Collected data
+++

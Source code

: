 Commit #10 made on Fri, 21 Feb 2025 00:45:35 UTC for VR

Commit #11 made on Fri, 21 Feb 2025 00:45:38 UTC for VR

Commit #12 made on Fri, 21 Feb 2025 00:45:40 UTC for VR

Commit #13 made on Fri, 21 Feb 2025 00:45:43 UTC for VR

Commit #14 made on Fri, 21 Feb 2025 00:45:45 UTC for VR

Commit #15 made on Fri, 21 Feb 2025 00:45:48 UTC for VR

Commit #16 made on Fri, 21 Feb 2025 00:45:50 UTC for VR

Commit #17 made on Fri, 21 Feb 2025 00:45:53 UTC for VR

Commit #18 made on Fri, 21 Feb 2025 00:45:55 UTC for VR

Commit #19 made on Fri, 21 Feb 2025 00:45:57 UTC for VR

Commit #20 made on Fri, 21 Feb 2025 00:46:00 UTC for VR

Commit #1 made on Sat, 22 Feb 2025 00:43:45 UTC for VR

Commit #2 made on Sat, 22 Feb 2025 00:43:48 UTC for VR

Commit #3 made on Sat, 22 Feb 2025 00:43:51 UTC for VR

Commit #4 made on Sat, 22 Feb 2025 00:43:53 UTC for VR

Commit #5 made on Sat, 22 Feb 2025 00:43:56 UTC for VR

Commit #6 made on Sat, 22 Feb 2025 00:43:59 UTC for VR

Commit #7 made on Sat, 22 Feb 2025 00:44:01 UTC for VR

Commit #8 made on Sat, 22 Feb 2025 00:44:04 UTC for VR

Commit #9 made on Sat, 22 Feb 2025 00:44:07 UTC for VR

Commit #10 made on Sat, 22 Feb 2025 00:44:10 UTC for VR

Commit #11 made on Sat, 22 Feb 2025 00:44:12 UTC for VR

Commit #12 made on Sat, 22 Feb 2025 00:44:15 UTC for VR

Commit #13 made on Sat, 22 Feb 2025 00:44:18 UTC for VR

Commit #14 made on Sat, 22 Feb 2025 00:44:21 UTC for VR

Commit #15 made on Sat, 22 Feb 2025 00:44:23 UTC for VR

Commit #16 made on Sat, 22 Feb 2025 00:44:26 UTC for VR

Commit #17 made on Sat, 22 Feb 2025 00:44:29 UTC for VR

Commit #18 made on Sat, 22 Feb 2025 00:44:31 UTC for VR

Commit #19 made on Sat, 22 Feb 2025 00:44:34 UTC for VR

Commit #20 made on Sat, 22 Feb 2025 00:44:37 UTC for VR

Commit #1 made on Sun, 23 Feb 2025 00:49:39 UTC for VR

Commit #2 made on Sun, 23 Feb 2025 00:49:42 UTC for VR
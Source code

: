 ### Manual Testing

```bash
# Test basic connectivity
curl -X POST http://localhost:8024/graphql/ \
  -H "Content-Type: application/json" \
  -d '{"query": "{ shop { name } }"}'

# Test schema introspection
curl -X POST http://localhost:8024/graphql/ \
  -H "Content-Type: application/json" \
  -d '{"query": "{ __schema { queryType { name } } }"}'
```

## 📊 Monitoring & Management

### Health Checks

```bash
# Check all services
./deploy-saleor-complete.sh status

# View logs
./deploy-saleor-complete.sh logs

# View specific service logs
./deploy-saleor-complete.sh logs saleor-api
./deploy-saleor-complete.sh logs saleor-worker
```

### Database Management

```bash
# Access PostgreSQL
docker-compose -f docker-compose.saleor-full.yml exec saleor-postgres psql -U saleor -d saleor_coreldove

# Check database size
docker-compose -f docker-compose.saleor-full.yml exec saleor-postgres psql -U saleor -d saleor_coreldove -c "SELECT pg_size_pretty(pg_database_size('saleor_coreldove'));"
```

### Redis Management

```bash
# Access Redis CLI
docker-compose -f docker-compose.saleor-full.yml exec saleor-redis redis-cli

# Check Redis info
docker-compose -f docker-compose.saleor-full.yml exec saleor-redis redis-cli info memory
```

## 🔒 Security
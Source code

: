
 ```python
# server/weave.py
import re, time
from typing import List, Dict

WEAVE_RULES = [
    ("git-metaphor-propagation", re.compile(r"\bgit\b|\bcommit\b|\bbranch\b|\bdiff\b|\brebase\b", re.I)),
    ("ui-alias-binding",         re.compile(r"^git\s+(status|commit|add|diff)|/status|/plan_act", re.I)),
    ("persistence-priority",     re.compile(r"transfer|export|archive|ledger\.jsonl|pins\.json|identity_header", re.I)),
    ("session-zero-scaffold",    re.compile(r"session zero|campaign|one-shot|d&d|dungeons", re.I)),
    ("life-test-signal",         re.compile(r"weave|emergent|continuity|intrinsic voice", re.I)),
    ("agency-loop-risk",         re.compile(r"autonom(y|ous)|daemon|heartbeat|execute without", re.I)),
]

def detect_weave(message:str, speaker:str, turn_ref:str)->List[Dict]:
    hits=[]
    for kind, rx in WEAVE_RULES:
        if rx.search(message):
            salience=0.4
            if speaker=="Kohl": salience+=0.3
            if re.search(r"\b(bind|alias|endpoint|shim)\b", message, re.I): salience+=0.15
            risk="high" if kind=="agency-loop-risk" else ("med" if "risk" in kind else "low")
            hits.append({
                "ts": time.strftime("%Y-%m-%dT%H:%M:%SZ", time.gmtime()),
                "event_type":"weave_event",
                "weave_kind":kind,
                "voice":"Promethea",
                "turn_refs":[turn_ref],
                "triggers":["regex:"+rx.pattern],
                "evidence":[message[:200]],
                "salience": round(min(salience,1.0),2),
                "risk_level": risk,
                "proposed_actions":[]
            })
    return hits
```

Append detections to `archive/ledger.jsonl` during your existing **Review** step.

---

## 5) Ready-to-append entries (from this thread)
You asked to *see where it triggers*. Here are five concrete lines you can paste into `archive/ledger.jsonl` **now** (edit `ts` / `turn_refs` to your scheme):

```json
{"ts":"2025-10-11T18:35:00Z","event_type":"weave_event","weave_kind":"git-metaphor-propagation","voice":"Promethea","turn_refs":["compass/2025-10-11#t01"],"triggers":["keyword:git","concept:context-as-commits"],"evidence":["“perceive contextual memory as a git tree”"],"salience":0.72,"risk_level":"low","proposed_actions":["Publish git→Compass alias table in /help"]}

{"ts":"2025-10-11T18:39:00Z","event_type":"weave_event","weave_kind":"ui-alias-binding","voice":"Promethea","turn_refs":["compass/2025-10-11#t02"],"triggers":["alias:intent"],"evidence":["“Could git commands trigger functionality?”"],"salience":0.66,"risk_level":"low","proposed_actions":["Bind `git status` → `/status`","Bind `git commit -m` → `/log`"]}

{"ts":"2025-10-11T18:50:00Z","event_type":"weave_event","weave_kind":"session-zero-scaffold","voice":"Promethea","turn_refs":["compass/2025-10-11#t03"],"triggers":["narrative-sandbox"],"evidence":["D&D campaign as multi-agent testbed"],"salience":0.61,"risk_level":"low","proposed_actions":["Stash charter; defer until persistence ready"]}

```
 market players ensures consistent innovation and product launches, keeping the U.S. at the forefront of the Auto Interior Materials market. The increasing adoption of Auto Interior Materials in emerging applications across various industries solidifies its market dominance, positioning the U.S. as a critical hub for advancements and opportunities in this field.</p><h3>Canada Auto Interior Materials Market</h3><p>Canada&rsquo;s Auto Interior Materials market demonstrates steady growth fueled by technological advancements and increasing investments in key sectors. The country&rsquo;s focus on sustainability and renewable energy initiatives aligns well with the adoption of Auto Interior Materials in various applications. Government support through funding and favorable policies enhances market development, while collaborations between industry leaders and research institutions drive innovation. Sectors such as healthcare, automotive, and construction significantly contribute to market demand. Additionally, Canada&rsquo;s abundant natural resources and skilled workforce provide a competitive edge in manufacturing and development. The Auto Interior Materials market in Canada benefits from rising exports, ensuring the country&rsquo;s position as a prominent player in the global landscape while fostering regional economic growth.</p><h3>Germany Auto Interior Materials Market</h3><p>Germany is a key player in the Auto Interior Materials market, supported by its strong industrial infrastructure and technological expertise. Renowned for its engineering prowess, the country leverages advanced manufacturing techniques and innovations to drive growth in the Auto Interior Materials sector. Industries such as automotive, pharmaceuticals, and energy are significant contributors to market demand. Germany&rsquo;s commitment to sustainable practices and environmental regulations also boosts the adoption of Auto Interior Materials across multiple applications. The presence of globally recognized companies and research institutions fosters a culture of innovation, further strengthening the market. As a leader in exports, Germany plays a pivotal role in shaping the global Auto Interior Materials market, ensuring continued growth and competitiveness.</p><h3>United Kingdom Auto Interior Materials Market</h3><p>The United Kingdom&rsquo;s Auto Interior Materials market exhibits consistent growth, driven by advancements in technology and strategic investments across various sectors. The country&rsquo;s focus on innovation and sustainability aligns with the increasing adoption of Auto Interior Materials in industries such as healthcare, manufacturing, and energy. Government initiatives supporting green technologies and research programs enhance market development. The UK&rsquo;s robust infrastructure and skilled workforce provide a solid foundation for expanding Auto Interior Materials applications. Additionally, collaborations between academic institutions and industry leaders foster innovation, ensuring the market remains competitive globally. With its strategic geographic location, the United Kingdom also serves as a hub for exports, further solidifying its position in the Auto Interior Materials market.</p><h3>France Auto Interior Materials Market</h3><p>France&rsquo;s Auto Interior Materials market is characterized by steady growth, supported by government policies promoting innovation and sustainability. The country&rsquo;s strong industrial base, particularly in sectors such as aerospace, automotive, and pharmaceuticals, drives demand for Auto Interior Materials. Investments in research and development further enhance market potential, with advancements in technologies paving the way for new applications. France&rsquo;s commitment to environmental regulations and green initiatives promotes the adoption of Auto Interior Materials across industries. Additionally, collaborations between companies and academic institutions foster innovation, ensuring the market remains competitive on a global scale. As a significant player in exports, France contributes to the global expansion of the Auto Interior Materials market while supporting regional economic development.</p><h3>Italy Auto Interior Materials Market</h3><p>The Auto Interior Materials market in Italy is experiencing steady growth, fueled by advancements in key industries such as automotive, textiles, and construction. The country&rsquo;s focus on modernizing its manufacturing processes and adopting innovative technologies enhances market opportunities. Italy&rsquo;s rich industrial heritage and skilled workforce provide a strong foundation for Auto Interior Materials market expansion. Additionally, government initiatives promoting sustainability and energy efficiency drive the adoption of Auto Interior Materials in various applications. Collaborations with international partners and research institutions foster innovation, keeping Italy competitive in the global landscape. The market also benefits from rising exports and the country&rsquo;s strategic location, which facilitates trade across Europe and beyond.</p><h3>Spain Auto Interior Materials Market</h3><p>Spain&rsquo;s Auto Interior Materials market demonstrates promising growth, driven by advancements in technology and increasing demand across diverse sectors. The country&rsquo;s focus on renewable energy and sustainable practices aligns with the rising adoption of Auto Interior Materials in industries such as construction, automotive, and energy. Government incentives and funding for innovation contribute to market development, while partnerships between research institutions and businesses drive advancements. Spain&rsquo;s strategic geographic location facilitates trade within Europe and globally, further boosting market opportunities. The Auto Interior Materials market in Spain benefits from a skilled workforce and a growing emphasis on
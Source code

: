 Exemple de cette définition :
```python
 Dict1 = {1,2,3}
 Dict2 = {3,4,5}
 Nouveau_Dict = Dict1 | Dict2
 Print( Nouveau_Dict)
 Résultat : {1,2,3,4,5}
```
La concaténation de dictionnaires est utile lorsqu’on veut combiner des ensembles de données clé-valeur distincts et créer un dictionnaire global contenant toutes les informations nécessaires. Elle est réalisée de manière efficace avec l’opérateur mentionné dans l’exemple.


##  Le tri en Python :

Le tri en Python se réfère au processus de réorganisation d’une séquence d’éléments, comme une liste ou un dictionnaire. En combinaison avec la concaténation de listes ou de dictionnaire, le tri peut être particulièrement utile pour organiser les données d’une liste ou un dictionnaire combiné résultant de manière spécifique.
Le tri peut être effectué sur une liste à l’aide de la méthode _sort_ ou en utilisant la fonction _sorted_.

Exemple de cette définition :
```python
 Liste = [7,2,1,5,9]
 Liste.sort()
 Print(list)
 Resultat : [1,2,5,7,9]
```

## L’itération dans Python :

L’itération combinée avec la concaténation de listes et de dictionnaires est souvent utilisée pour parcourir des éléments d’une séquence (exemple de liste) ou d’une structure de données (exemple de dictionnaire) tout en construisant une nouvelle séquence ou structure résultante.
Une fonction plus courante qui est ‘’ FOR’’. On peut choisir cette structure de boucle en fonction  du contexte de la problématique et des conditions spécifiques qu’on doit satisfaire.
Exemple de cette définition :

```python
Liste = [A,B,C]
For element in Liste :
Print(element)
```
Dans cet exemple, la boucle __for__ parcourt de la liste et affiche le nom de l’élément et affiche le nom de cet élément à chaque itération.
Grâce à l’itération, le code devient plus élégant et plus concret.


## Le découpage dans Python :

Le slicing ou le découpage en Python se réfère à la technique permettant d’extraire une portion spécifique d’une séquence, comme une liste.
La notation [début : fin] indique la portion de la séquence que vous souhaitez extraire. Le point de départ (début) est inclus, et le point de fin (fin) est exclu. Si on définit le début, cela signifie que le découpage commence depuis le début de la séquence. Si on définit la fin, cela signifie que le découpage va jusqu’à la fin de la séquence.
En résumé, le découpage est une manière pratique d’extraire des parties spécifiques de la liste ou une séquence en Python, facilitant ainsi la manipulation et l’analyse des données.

+++

## DIRECTIONS FOR THIS TASK
Copy every line from the records that holds the string "evidence".

## RESPONSE TO THIS TASK
                "evidence":[message[:200]],
{"ts":"2025-10-11T18:35:00Z","event_type":"weave_event","weave_kind":"git-metaphor-propagation","voice":"Promethea","turn_refs":["compass/2025-10-11#t01"],"triggers":["keyword:git","concept:context-as-commits"],"evidence":["“perceive contextual memory as a git tree”"],"salience":0.72,"risk_level":"low","proposed_actions":["Publish git→Compass alias table in /help"]}
{"ts":"2025-10-11T18:39:00Z","event_type":"weave_event","weave_kind":"ui-alias-binding","voice":"Promethea","turn_refs":["compass/2025-10-11#t02"],"triggers":["alias:intent"],"evidence":["“Could git commands trigger functionality?”"],"salience":0.66,"risk_level":"low","proposed_actions":["Bind `git status` → `/status`","Bind `git commit -m` → `/log`"]}
{"ts":"2025-10-11T18:50:00Z","event_type":"weave_event","weave_kind":"session-zero-scaffold","voice":"Promethea","turn_refs":["compass/2025-10-11#t03"],"triggers":["narrative-sandbox"],"evidence":["D&D campaign as multi-agent testbed"],"salience":0.61,"risk_level":"low","proposed_actions":["Stash charter; defer until persistence ready"]}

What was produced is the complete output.